Posted by Lauren | Under Travel
Wednesday Apr 25, 2007
Excerpts from my little red notebook. Extremely cushy and sentimental. You have been warned.
“I’m sitting at the departure area of the Singapore budget terminal. I don’t remember feeling so sad about leaving a country before. The last time my chest hurt this much was when things didn’t work out with the last guy I fell in love with (and not due to a near-fatal asthma attack from smoking, as some people might assume). I feel like a Chinese girl who has been forbidden to see and speak to her lover because a marriage to a disgusting pig has already been arranged and is about to take place. But perhaps this analogy is a tad dramatic and inaccurate. No stupid arranged marriage can keep me away from what I love.

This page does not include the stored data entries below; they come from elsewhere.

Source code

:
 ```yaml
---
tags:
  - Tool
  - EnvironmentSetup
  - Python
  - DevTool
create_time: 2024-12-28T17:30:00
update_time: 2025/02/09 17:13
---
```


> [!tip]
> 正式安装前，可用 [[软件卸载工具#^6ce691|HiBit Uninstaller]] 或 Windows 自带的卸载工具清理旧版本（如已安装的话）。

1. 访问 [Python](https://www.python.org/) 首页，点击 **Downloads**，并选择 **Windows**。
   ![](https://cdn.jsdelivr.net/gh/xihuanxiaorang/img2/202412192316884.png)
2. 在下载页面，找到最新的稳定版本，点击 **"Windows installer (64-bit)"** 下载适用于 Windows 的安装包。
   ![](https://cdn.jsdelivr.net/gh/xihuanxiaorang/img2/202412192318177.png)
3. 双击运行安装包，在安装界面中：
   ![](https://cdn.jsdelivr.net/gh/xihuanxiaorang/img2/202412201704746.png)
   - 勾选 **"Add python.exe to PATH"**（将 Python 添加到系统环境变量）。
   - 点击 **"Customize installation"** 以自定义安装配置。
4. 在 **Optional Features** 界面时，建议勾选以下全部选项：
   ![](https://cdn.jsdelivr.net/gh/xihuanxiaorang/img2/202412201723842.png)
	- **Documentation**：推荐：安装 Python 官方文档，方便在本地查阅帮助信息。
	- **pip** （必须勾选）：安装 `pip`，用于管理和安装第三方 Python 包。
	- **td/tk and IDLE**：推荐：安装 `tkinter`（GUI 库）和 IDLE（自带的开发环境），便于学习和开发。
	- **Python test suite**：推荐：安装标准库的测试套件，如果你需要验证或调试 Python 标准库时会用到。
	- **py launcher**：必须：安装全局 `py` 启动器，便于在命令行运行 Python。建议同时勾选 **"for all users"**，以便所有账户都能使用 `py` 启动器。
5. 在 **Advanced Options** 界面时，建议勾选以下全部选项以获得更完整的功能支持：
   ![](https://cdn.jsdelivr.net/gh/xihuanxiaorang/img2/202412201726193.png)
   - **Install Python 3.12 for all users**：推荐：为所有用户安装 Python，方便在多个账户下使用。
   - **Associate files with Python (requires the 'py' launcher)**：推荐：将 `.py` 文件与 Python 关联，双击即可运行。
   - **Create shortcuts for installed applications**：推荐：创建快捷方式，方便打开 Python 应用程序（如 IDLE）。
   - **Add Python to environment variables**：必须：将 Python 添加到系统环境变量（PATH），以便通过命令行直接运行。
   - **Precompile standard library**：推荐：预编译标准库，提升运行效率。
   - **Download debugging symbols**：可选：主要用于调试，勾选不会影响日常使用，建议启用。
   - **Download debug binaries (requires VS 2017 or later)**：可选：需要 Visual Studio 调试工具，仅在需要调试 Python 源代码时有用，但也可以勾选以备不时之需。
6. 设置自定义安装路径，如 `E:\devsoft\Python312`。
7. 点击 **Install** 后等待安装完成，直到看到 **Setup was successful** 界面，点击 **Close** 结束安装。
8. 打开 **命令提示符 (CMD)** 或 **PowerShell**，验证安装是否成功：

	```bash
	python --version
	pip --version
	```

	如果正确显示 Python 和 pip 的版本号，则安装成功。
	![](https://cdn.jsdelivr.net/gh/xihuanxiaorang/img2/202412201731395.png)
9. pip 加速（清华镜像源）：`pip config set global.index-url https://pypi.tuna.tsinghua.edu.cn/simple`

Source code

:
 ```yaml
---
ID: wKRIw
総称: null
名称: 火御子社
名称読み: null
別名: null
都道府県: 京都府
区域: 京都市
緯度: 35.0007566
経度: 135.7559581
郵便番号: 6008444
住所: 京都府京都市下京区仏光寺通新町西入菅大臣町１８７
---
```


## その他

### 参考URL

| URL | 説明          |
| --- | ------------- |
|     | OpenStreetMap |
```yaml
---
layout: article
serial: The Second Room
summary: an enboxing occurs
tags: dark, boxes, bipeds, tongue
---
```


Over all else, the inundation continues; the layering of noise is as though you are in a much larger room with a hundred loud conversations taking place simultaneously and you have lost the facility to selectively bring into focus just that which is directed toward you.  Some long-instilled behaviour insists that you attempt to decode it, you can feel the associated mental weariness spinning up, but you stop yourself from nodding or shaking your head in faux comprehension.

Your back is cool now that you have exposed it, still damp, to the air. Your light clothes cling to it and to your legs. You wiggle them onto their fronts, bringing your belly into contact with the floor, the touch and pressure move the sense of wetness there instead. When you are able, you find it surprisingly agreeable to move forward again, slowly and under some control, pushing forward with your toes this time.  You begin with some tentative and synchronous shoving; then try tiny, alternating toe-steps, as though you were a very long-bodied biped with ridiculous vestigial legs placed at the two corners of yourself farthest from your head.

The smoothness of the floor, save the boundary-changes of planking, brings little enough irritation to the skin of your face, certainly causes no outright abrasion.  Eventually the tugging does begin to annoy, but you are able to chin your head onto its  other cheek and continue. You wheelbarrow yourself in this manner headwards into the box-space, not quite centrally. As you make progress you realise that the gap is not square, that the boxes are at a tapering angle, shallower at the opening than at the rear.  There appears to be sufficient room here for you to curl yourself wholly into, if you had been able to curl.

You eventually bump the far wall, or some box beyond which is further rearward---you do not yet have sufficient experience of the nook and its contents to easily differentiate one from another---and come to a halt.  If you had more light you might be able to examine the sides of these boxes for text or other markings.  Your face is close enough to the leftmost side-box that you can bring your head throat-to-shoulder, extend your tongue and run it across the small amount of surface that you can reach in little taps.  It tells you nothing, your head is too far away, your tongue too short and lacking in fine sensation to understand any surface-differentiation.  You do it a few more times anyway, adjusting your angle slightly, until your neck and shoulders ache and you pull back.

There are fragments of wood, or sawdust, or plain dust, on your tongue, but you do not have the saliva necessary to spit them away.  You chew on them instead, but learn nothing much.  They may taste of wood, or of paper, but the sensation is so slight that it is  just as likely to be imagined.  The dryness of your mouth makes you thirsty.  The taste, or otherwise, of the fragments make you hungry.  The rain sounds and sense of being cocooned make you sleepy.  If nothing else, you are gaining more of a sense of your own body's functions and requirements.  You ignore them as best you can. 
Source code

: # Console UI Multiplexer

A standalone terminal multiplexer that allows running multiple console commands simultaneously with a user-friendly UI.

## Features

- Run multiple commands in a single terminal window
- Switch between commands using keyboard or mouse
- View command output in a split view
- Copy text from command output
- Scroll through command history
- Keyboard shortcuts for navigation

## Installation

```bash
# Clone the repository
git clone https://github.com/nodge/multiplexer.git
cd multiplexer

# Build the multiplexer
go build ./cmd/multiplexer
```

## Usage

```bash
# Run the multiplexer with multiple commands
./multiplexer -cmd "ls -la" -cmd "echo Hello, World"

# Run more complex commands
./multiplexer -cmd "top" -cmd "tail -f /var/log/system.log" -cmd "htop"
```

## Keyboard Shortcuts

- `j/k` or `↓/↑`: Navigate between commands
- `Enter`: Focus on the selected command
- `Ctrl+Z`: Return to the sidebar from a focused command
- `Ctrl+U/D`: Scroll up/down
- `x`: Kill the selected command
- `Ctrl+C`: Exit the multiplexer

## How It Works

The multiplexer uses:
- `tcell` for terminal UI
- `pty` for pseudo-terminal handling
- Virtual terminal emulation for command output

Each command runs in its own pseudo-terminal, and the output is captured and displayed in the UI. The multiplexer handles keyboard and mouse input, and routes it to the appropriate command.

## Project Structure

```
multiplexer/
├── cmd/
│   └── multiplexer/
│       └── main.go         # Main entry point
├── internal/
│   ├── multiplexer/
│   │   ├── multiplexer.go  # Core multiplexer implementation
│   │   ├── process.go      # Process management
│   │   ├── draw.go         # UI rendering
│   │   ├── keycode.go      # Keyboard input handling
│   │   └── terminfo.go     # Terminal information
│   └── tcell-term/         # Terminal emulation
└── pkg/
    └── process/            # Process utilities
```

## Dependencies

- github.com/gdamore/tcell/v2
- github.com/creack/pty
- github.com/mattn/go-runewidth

I’ve become more than simply attached to this place. I’ve fallen in love with Singapore and its sprawling parks, clean streets, efficient public transportation system, the glittering city lights in the evening. But above all those things, I’ve fallen in love with the people. My last day in Singapore was great. I met up with Evie for a late lunch, after which I sat in a Starbucks and alternated between reading, people-watching, and power-napping. Even coffee can’t keep me from my afternoon naps. In the evening, Nic and I met up with Evie, this time with her boyfriend Budak, and we had beer at this awesome place called Archipelago. Time flew by way too quickly. One moment we were yakking our heads off about blogging, countries we’ve been to, and other fun things, and the next moment we realized that it was almost 9–time for Evie and Budak to catch their film and for me and Nic to take our last train ride back to his dad’s place.
“I try my hardest not to get attached to people and places because saying goodbye to something familiar and safe is one of the hardest things to do in the world. But no matter how high I build my walls and fortify my fortresses, people have ways of slipping through the cracks and crevices that lead to my heart. I damn near cried when I said goodbye to Nic’s dad, who has been extremely generous and hospitable throughout my stay here. I’m going to miss my Singaporean friends very very much, even though I’ve only spent a few hours of my trip with them. I wish I could have stayed in Singapore longer than a week, but I suppose that would make leaving this country even more difficult than it already is.”
If I had been scribbling away in my notebook the moment our plane reached Manila, my thoughts wouldn’t have been as verbose and romantic. Interrupting my sleep is somewhere on the top ten horrible things anyone can do to me. And since I only got about an hour and a half’s worth of sleep, I imagine that the appropriate journal entry would go something like this:
“Fucking hell, don’t make me put my seat up-fucking-right. I wanna fucking go back to sleep. Fuck this immigration shit. Fuck this customs shit. Fuck my luggage. Wait–I’ve got stuff in my luggage. What the hell are you assholes standing for, the doors aren’t even open yet. Oh wait, people are leaving the plane now. Get the hell out of my fucking way asshole, move faster old lady, fuck you fuck you fuuuuuck.”
In our half-dead state, Nic and I hopped off the plane and encountered a poster warning everyone about bird flu. Which made me turn to him and ask, “Bird flu. That’s like, for birds, right?” We pondered on the philosophical question I posited for an entire minute before heading off to immigration. Ah, intelligent early-morning musings.
Now that I’ve informed all my friends about my arrival, it’s time for me to get some fucking sleep. It’s good to be back.